I think this just incomprehensible: to lose your mind in this way; and not even know that you have lost it because the mind is just the brain in situ. One might know, by means of the brain that one has lost one’s arm or one’s sight or that one is losing one’s strength. But when the mind itself is being lost there is nothing to know the loss.
I get cold with fear thinking about it. And wondering if that loss waits around the corner for me.
But this is what Brother Dan, in a different form, has been struggling with for eight months now. Does he have problems with memory? Maybe yes, maybe no. Certainly not of the short term kind, and if of the long term, I don’t know. When he says something is 12,000 dollars and he meant 1200 dollars, did he forget that it was just 1200 or did his mind misspeak, mistaking 12000 for 1200. I don’t know if he would know, or if I would know, for that matter, unless somebody had been there to say otherwise, because at times at least I don’t think he knows he has misspoken.
They say the intelligence of the aphasiac is frequently unimpaired. But how would one know. How could you give a cat a test to see if it is going blind, since he cannot tell you want it sees. I think Dan’s intelligence is unimpaired. But were he to take some sort of verbal comprehension test he would do poorly I think.
Here are a few lines of his aphasia poetry—that he titles “halo ended”–which he said was OK for me to put on the blog:
You can take it in your tung. Your effectiveness. Your dreams. I can hold it thus. Thus is mine. Mine. Do you want it to me yours? I will give it to you. My thoughts, my actions thus thus thusly for us. In my friend, my pozole, my poseque, my POS. We wait, we wait for a positive reaction to my heart. We wait for a plant operator selection system. We wait. Can we do it? Can my heart take it? My bubbles?
Part of the removal of my fathers cerebral Aneurysm was a surgery induced stroke which caused aphasia.At times he seems frustrated, like he knows of his impairments and other times he thinks theres nothing wrong.It is a constant unawareness of oneself which i think stems from other effects of the brain damage not just aphasia.Unlike Dan he is unable to write ,he wouldn’t know where to begin.I agree when you say Dan’s intelligence is unimpaired, wish i could say the same for my father.
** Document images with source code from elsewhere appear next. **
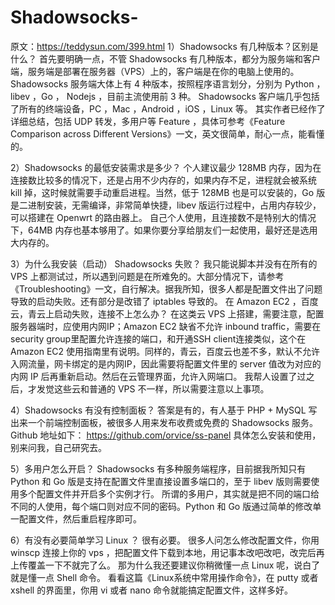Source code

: # Shadowsocks-
原文：https://teddysun.com/399.html
1）Shadowsocks 有几种版本？区别是什么？
首先要明确一点，不管 Shadowsocks 有几种版本，都分为服务端和客户端，服务端是部署在服务器（VPS）上的，客户端是在你的电脑上使用的。
Shadowsocks 服务端大体上有 4 种版本，按照程序语言划分，分别为 Python ，libev ，Go ， Nodejs ，目前主流使用前 3 种。
Shadowsocks 客户端几乎包括了所有的终端设备，PC ，Mac ，Android ，iOS ，Linux 等。
其实作者已经作了详细总结，包括 UDP 转发，多用户等 Feature ，具体可参考《Feature Comparison across Different Versions》一文，英文很简单，耐心一点，能看懂的。

2）Shadowsocks 的最低安装需求是多少？
个人建议最少 128MB 内存，因为在连接数比较多的情况下，还是占用不少内存的，如果内存不足，进程就会被系统 kill 掉，这时候就需要手动重启进程。当然，低于 128MB 也是可以安装的，Go 版是二进制安装，无需编译，非常简单快捷，libev 版运行过程中，占用内存较少，可以搭建在 Openwrt 的路由器上。
自己个人使用，且连接数不是特别大的情况下，64MB 内存也基本够用了。如果你要分享给朋友们一起使用，最好还是选用大内存的。

3）为什么我安装（启动） Shadowsocks 失败？
我只能说脚本并没有在所有的 VPS 上都测试过，所以遇到问题是在所难免的。大部分情况下，请参考《Troubleshooting》一文，自行解决。据我所知，很多人都是配置文件出了问题导致的启动失败。还有部分是改错了 iptables 导致的。
在 Amazon EC2 ，百度云，青云上启动失败，连接不上怎么办？
在这类云 VPS 上搭建，需要注意，配置服务器端时，应使用内网IP；Amazon EC2 缺省不允许 inbound traffic，需要在security group里配置允许连接的端口，和开通SSH client连接类似，这个在 Amazon EC2 使用指南里有说明。同样的，青云，百度云也差不多，默认不允许入网流量，网卡绑定的是内网IP，因此需要将配置文件里的 server 值改为对应的内网 IP 后再重新启动。然后在云管理界面，允许入网端口。
我帮人设置了过之后，才发觉这些云和普通的 VPS 不一样，所以需要注意以上事项。

4）Shadowsocks 有没有控制面板？
答案是有的，有人基于 PHP + MySQL 写出来一个前端控制面板，被很多人用来发布收费或免费的 Shadowsocks 服务。Github 地址如下：
https://github.com/orvice/ss-panel
具体怎么安装和使用，别来问我，自己研究去。

5）多用户怎么开启？
Shadowsocks 有多种服务端程序，目前据我所知只有 Python 和 Go 版是支持在配置文件里直接设置多端口的，至于 libev 版则需要使用多个配置文件并开启多个实例才行。
所谓的多用户，其实就是把不同的端口给不同的人使用，每个端口则对应不同的密码。Python 和 Go 版通过简单的修改单一配置文件，然后重启程序即可。

6）有没有必要简单学习 Linux ？
很有必要。
很多人问怎么修改配置文件，你用 winscp 连接上你的 vps ，把配置文件下载到本地，用记事本改吧改吧，改完后再上传覆盖一下不就完了么。
那为什么我还要建议你稍微懂一点 Linux 呢，说白了就是懂一点 Shell 命令。
看看这篇《Linux系统中常用操作命令》，在 putty 或者 xshell 的界面里，你用 vi 或者 nano 命令就能搞定配置文件，这样多好。
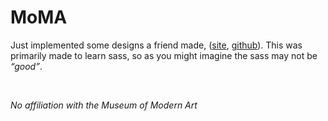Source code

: # MoMA

Just implemented some designs a friend made, ([site](https://60fov.github.io/MoMA/), [github](https://github.com/60fov/MoMA)). This was primarily made to learn sass, so as you might imagine the sass may not be *&ldquo;good&rdquo;*.

<br/>

*No affiliation with the Museum of Modern Art*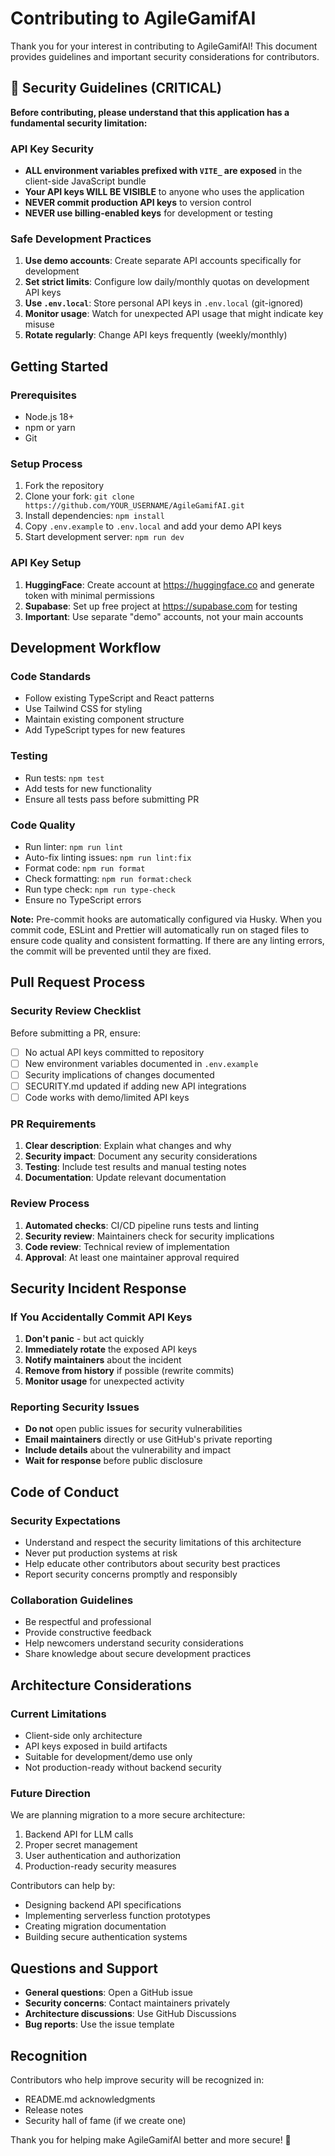 # Contributing to AgileGamifAI

Thank you for your interest in contributing to AgileGamifAI! This document provides guidelines and important security considerations for contributors.

## 🚨 Security Guidelines (CRITICAL)

**Before contributing, please understand that this application has a fundamental security limitation:**

### API Key Security

- **ALL environment variables prefixed with `VITE_` are exposed** in the client-side JavaScript bundle
- **Your API keys WILL BE VISIBLE** to anyone who uses the application
- **NEVER commit production API keys** to version control
- **NEVER use billing-enabled keys** for development or testing

### Safe Development Practices

1. **Use demo accounts**: Create separate API accounts specifically for development
2. **Set strict limits**: Configure low daily/monthly quotas on development API keys
3. **Use `.env.local`**: Store personal API keys in `.env.local` (git-ignored)
4. **Monitor usage**: Watch for unexpected API usage that might indicate key misuse
5. **Rotate regularly**: Change API keys frequently (weekly/monthly)

## Getting Started

### Prerequisites

- Node.js 18+
- npm or yarn
- Git

### Setup Process

1. Fork the repository
2. Clone your fork: `git clone https://github.com/YOUR_USERNAME/AgileGamifAI.git`
3. Install dependencies: `npm install`
4. Copy `.env.example` to `.env.local` and add your demo API keys
5. Start development server: `npm run dev`

### API Key Setup

1. **HuggingFace**: Create account at https://huggingface.co and generate token with minimal permissions
2. **Supabase**: Set up free project at https://supabase.com for testing
3. **Important**: Use separate "demo" accounts, not your main accounts

## Development Workflow

### Code Standards

- Follow existing TypeScript and React patterns
- Use Tailwind CSS for styling
- Maintain existing component structure
- Add TypeScript types for new features

### Testing

- Run tests: `npm test`
- Add tests for new functionality
- Ensure all tests pass before submitting PR

### Code Quality

- Run linter: `npm run lint`
- Auto-fix linting issues: `npm run lint:fix`
- Format code: `npm run format`
- Check formatting: `npm run format:check`
- Run type check: `npm run type-check`
- Ensure no TypeScript errors

**Note:** Pre-commit hooks are automatically configured via Husky. When you commit code, ESLint and Prettier will automatically run on staged files to ensure code quality and consistent formatting. If there are any linting errors, the commit will be prevented until they are fixed.

## Pull Request Process

### Security Review Checklist

Before submitting a PR, ensure:

- [ ] No actual API keys committed to repository
- [ ] New environment variables documented in `.env.example`
- [ ] Security implications of changes documented
- [ ] SECURITY.md updated if adding new API integrations
- [ ] Code works with demo/limited API keys

### PR Requirements

1. **Clear description**: Explain what changes and why
2. **Security impact**: Document any security considerations
3. **Testing**: Include test results and manual testing notes
4. **Documentation**: Update relevant documentation

### Review Process

1. **Automated checks**: CI/CD pipeline runs tests and linting
2. **Security review**: Maintainers check for security implications
3. **Code review**: Technical review of implementation
4. **Approval**: At least one maintainer approval required

## Security Incident Response

### If You Accidentally Commit API Keys

1. **Don't panic** - but act quickly
2. **Immediately rotate** the exposed API keys
3. **Notify maintainers** about the incident
4. **Remove from history** if possible (rewrite commits)
5. **Monitor usage** for unexpected activity

### Reporting Security Issues

- **Do not** open public issues for security vulnerabilities
- **Email maintainers** directly or use GitHub's private reporting
- **Include details** about the vulnerability and impact
- **Wait for response** before public disclosure

## Code of Conduct

### Security Expectations

- Understand and respect the security limitations of this architecture
- Never put production systems at risk
- Help educate other contributors about security best practices
- Report security concerns promptly and responsibly

### Collaboration Guidelines

- Be respectful and professional
- Provide constructive feedback
- Help newcomers understand security considerations
- Share knowledge about secure development practices

## Architecture Considerations

### Current Limitations

- Client-side only architecture
- API keys exposed in build artifacts
- Suitable for development/demo use only
- Not production-ready without backend security

### Future Direction

We are planning migration to a more secure architecture:

1. Backend API for LLM calls
2. Proper secret management
3. User authentication and authorization
4. Production-ready security measures

Contributors can help by:

- Designing backend API specifications
- Implementing serverless function prototypes
- Creating migration documentation
- Building secure authentication systems

## Questions and Support

- **General questions**: Open a GitHub issue
- **Security concerns**: Contact maintainers privately
- **Architecture discussions**: Use GitHub Discussions
- **Bug reports**: Use the issue template

## Recognition

Contributors who help improve security will be recognized in:

- README.md acknowledgments
- Release notes
- Security hall of fame (if we create one)

Thank you for helping make AgileGamifAI better and more secure! 🙏
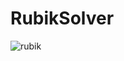 # RubikSolver



![rubik](https://user-images.githubusercontent.com/91280476/158000740-e0864146-36b4-4fe2-ae89-950bb3bab9c8.gif)
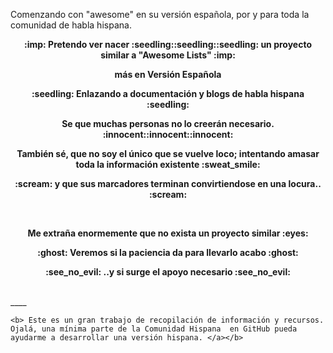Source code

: Comenzando con "awesome" en su versión española, por y para toda la comunidad de habla hispana. 
<p align="center">
    <b>:imp: Pretendo ver nacer :seedling::seedling::seedling: un proyecto similar a "Awesome Lists" :imp:</b>
</p>
<p align="center">
    <b>más en Versión Española</b>
</p>
<p align="center">
    <b>:seedling: Enlazando a documentación y blogs de habla hispana :seedling:</b></b>
</p>
<p align="center">
    <b>Se que muchas personas no lo creerán necesario. :innocent::innocent::innocent:</b>
</p>
<p align="center">
    <b>También sé, que no soy el único que se vuelve loco; intentando amasar toda la información existente :sweat_smile:</b>
</p>
<p align="center">
    <b> :scream: y que sus marcadores terminan convirtiendose en una locura.. :scream:</b>
</p>
<br>

<p align="center">
    <b>Me extraña enormemente que no exista un proyecto similar :eyes:</b>
</p>

 <p align="center">
     <b>:ghost: Veremos si la paciencia da para llevarlo acabo :ghost:</b>
 </p>
 <p align="center">
     <b>:see_no_evil: ..y si surge el apoyo necesario :see_no_evil:</b>
 </p>
 
 <br>
 ____

	<b> Este es un gran trabajo de recopilación de información y recursos. Ojalá, una mínima parte de la Comunidad Hispana  en GitHub pueda ayudarme a desarrollar una versión hispana. </a></b>
</p>

<br>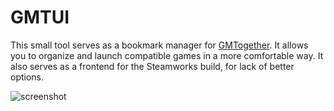 # GMTUI
This small tool serves as a bookmark manager for [GMTogether](https://yal.cc/r/19/gmt/).
It allows you to organize and launch compatible games in a more comfortable way.
It also serves as a frontend for the Steamworks build, for lack of better options.

![screenshot](https://user-images.githubusercontent.com/731492/80623963-aeee6880-8a53-11ea-8eb2-3e906831af8b.png)
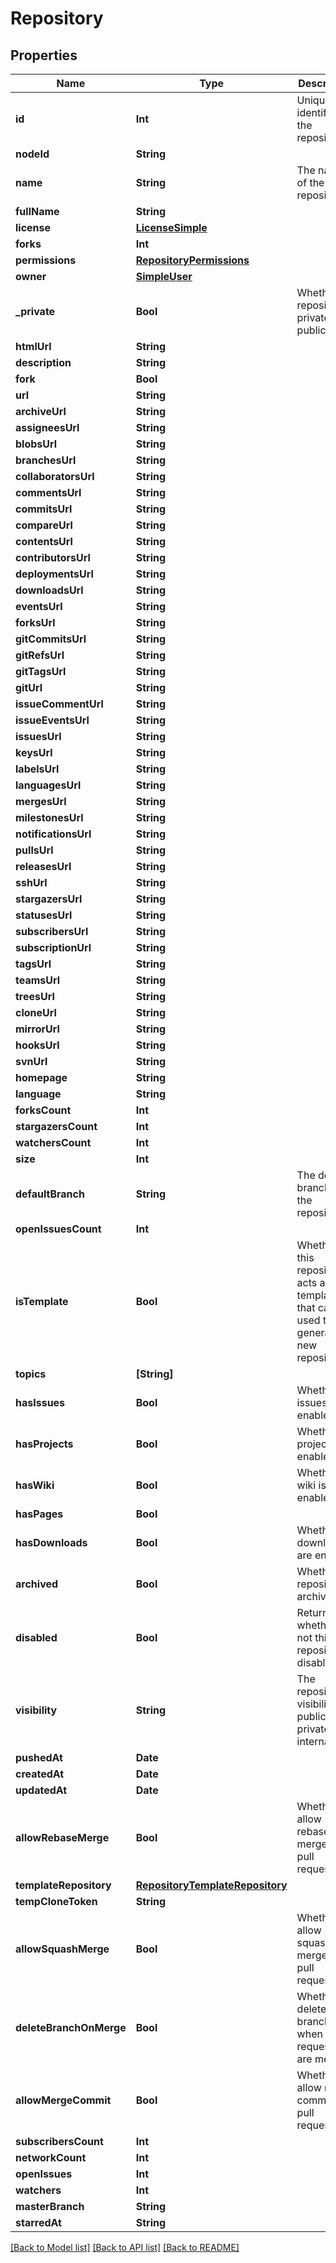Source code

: # Repository

## Properties
Name | Type | Description | Notes
------------ | ------------- | ------------- | -------------
**id** | **Int** | Unique identifier of the repository | 
**nodeId** | **String** |  | 
**name** | **String** | The name of the repository. | 
**fullName** | **String** |  | 
**license** | [**LicenseSimple**](LicenseSimple.md) |  | 
**forks** | **Int** |  | 
**permissions** | [**RepositoryPermissions**](RepositoryPermissions.md) |  | [optional] 
**owner** | [**SimpleUser**](SimpleUser.md) |  | 
**_private** | **Bool** | Whether the repository is private or public. | [default to false]
**htmlUrl** | **String** |  | 
**description** | **String** |  | 
**fork** | **Bool** |  | 
**url** | **String** |  | 
**archiveUrl** | **String** |  | 
**assigneesUrl** | **String** |  | 
**blobsUrl** | **String** |  | 
**branchesUrl** | **String** |  | 
**collaboratorsUrl** | **String** |  | 
**commentsUrl** | **String** |  | 
**commitsUrl** | **String** |  | 
**compareUrl** | **String** |  | 
**contentsUrl** | **String** |  | 
**contributorsUrl** | **String** |  | 
**deploymentsUrl** | **String** |  | 
**downloadsUrl** | **String** |  | 
**eventsUrl** | **String** |  | 
**forksUrl** | **String** |  | 
**gitCommitsUrl** | **String** |  | 
**gitRefsUrl** | **String** |  | 
**gitTagsUrl** | **String** |  | 
**gitUrl** | **String** |  | 
**issueCommentUrl** | **String** |  | 
**issueEventsUrl** | **String** |  | 
**issuesUrl** | **String** |  | 
**keysUrl** | **String** |  | 
**labelsUrl** | **String** |  | 
**languagesUrl** | **String** |  | 
**mergesUrl** | **String** |  | 
**milestonesUrl** | **String** |  | 
**notificationsUrl** | **String** |  | 
**pullsUrl** | **String** |  | 
**releasesUrl** | **String** |  | 
**sshUrl** | **String** |  | 
**stargazersUrl** | **String** |  | 
**statusesUrl** | **String** |  | 
**subscribersUrl** | **String** |  | 
**subscriptionUrl** | **String** |  | 
**tagsUrl** | **String** |  | 
**teamsUrl** | **String** |  | 
**treesUrl** | **String** |  | 
**cloneUrl** | **String** |  | 
**mirrorUrl** | **String** |  | 
**hooksUrl** | **String** |  | 
**svnUrl** | **String** |  | 
**homepage** | **String** |  | 
**language** | **String** |  | 
**forksCount** | **Int** |  | 
**stargazersCount** | **Int** |  | 
**watchersCount** | **Int** |  | 
**size** | **Int** |  | 
**defaultBranch** | **String** | The default branch of the repository. | 
**openIssuesCount** | **Int** |  | 
**isTemplate** | **Bool** | Whether this repository acts as a template that can be used to generate new repositories. | [optional] [default to false]
**topics** | **[String]** |  | [optional] 
**hasIssues** | **Bool** | Whether issues are enabled. | [default to true]
**hasProjects** | **Bool** | Whether projects are enabled. | [default to true]
**hasWiki** | **Bool** | Whether the wiki is enabled. | [default to true]
**hasPages** | **Bool** |  | 
**hasDownloads** | **Bool** | Whether downloads are enabled. | [default to true]
**archived** | **Bool** | Whether the repository is archived. | [default to false]
**disabled** | **Bool** | Returns whether or not this repository disabled. | 
**visibility** | **String** | The repository visibility: public, private, or internal. | [optional] [default to "public"]
**pushedAt** | **Date** |  | 
**createdAt** | **Date** |  | 
**updatedAt** | **Date** |  | 
**allowRebaseMerge** | **Bool** | Whether to allow rebase merges for pull requests. | [optional] [default to true]
**templateRepository** | [**RepositoryTemplateRepository**](RepositoryTemplateRepository.md) |  | [optional] 
**tempCloneToken** | **String** |  | [optional] 
**allowSquashMerge** | **Bool** | Whether to allow squash merges for pull requests. | [optional] [default to true]
**deleteBranchOnMerge** | **Bool** | Whether to delete head branches when pull requests are merged | [optional] [default to false]
**allowMergeCommit** | **Bool** | Whether to allow merge commits for pull requests. | [optional] [default to true]
**subscribersCount** | **Int** |  | [optional] 
**networkCount** | **Int** |  | [optional] 
**openIssues** | **Int** |  | 
**watchers** | **Int** |  | 
**masterBranch** | **String** |  | [optional] 
**starredAt** | **String** |  | [optional] 

[[Back to Model list]](../README.md#documentation-for-models) [[Back to API list]](../README.md#documentation-for-api-endpoints) [[Back to README]](../README.md)


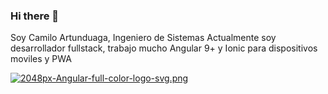 ### Hi there 👋

Soy Camilo Artunduaga, Ingeniero de Sistemas
Actualmente soy desarrollador fullstack, trabajo mucho Angular 9+ y Ionic para dispositivos moviles y PWA


[![2048px-Angular-full-color-logo-svg.png](https://i.postimg.cc/28YR3CHZ/2048px-Angular-full-color-logo-svg.png)](https://postimg.cc/hh235RRD)

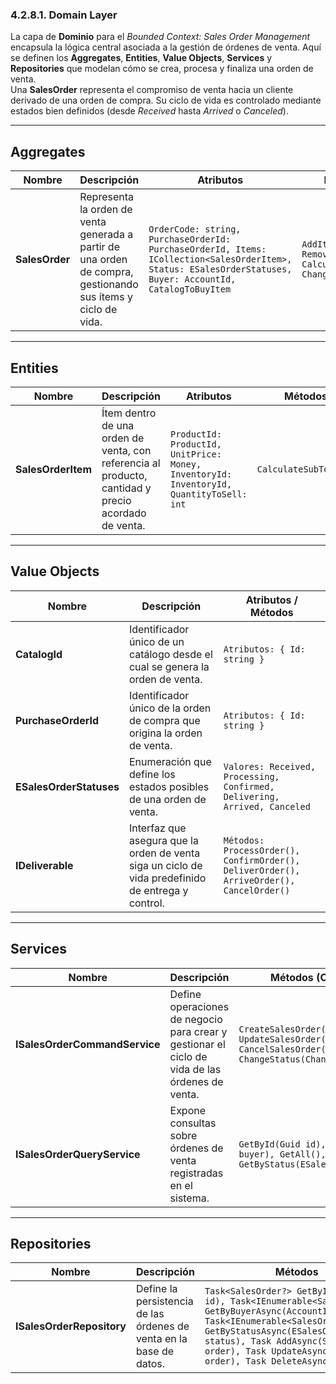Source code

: ﻿### 4.2.8.1. Domain Layer

La capa de **Dominio** para el *Bounded Context: Sales Order Management* encapsula la lógica central asociada a la gestión de órdenes de venta. Aquí se definen los **Aggregates**, **Entities**, **Value Objects**, **Services** y **Repositories** que modelan cómo se crea, procesa y finaliza una orden de venta.  
Una **SalesOrder** representa el compromiso de venta hacia un cliente derivado de una orden de compra. Su ciclo de vida es controlado mediante estados bien definidos (desde *Received* hasta *Arrived* o *Canceled*).

---

## Aggregates

| Nombre         | Descripción                                                                                                   | Atributos                                                                                                                                                  | Métodos                                                     |
|----------------|---------------------------------------------------------------------------------------------------------------|------------------------------------------------------------------------------------------------------------------------------------------------------------|-------------------------------------------------------------|
| **SalesOrder** | Representa la orden de venta generada a partir de una orden de compra, gestionando sus ítems y ciclo de vida. | `OrderCode: string, PurchaseOrderId: PurchaseOrderId, Items: ICollection<SalesOrderItem>, Status: ESalesOrderStatuses, Buyer: AccountId, CatalogToBuyItem` | `AddItem(), RemoveItem(), CalculateTotal(), ChangeStatus()` |

---

## Entities

| Nombre             | Descripción                                                                                         | Atributos                                                                               | Métodos               |
|--------------------|-----------------------------------------------------------------------------------------------------|-----------------------------------------------------------------------------------------|-----------------------|
| **SalesOrderItem** | Ítem dentro de una orden de venta, con referencia al producto, cantidad y precio acordado de venta. | `ProductId: ProductId, UnitPrice: Money, InventoryId: InventoryId, QuantityToSell: int` | `CalculateSubTotal()` |

---

## Value Objects

| Nombre                  | Descripción                                                                                        | Atributos / Métodos                                                                     |
|-------------------------|----------------------------------------------------------------------------------------------------|-----------------------------------------------------------------------------------------|
| **CatalogId**           | Identificador único de un catálogo desde el cual se genera la orden de venta.                      | `Atributos: { Id: string }`                                                             |
| **PurchaseOrderId**     | Identificador único de la orden de compra que origina la orden de venta.                           | `Atributos: { Id: string }`                                                             |
| **ESalesOrderStatuses** | Enumeración que define los estados posibles de una orden de venta.                                 | `Valores: Received, Processing, Confirmed, Delivering, Arrived, Canceled`               |
| **IDeliverable**        | Interfaz que asegura que la orden de venta siga un ciclo de vida predefinido de entrega y control. | `Métodos: ProcessOrder(), ConfirmOrder(), DeliverOrder(), ArriveOrder(), CancelOrder()` |

---

## Services

| Nombre                        | Descripción                                                                                    | Métodos (Commands / Queries)                                                                                                                                                   |
|-------------------------------|------------------------------------------------------------------------------------------------|--------------------------------------------------------------------------------------------------------------------------------------------------------------------------------|
| **ISalesOrderCommandService** | Define operaciones de negocio para crear y gestionar el ciclo de vida de las órdenes de venta. | `CreateSalesOrder(CreateSalesOrderCommand), UpdateSalesOrder(UpdateSalesOrderCommand), CancelSalesOrder(CancelSalesOrderCommand), ChangeStatus(ChangeSalesOrderStatusCommand)` |
| **ISalesOrderQueryService**   | Expone consultas sobre órdenes de venta registradas en el sistema.                             | `GetById(Guid id), GetByBuyer(AccountId buyer), GetAll(), GetByStatus(ESalesOrderStatuses status)`                                                                             |

---

## Repositories

| Nombre                    | Descripción                                                         | Métodos                                                                                                                                                                                                                                                                               |
|---------------------------|---------------------------------------------------------------------|---------------------------------------------------------------------------------------------------------------------------------------------------------------------------------------------------------------------------------------------------------------------------------------|
| **ISalesOrderRepository** | Define la persistencia de las órdenes de venta en la base de datos. | `Task<SalesOrder?> GetByIdAsync(Guid id), Task<IEnumerable<SalesOrder>> GetByBuyerAsync(AccountId buyer), Task<IEnumerable<SalesOrder>> GetByStatusAsync(ESalesOrderStatuses status), Task AddAsync(SalesOrder order), Task UpdateAsync(SalesOrder order), Task DeleteAsync(Guid id)` |
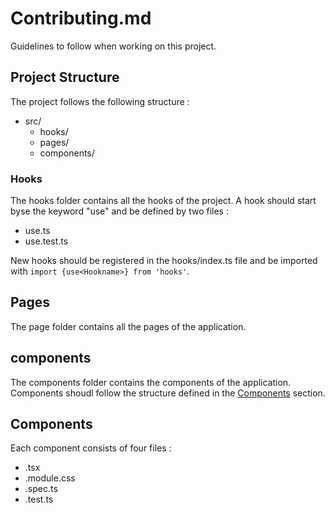 # Contributing.md

Guidelines to follow when working on this project.

## Project Structure
The project follows the following structure :
- src/
    - hooks/
    - pages/
    - components/

### Hooks
The hooks folder contains all the hooks of the project.
A hook should start byse the keyword "use" and be defined by two files :
* use<Hookname>.ts
* use<Hookname>.test.ts

New hooks should be registered in the hooks/index.ts file and be imported with `import {use<Hookname>} from 'hooks'`.

## Pages
The page folder contains all the pages of the application.

## components
The components folder contains the components of the application.
Components shoudl follow the structure defined in the [Components](https://github.com/tylp/memo-draw/blob/main/CONTRIBUTING.md#Components) section.

## Components

Each component consists of four files :

- <component>.tsx
- <component>.module.css
- <component>.spec.ts
- <component>.test.ts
Tingles and health issues.f@#k!
It is odd thinking about the health issues, aphasia, it can be who it wants to be, if your brain is wrong, as a stroke is wrong, you have little to do with it…I think I was givin a second chance, not by something like the holy grail, it was me. When I think of this, in the post operative, in that I in this state of not knowing, I was alway there, just thinking of how I get out of there was number uno for me.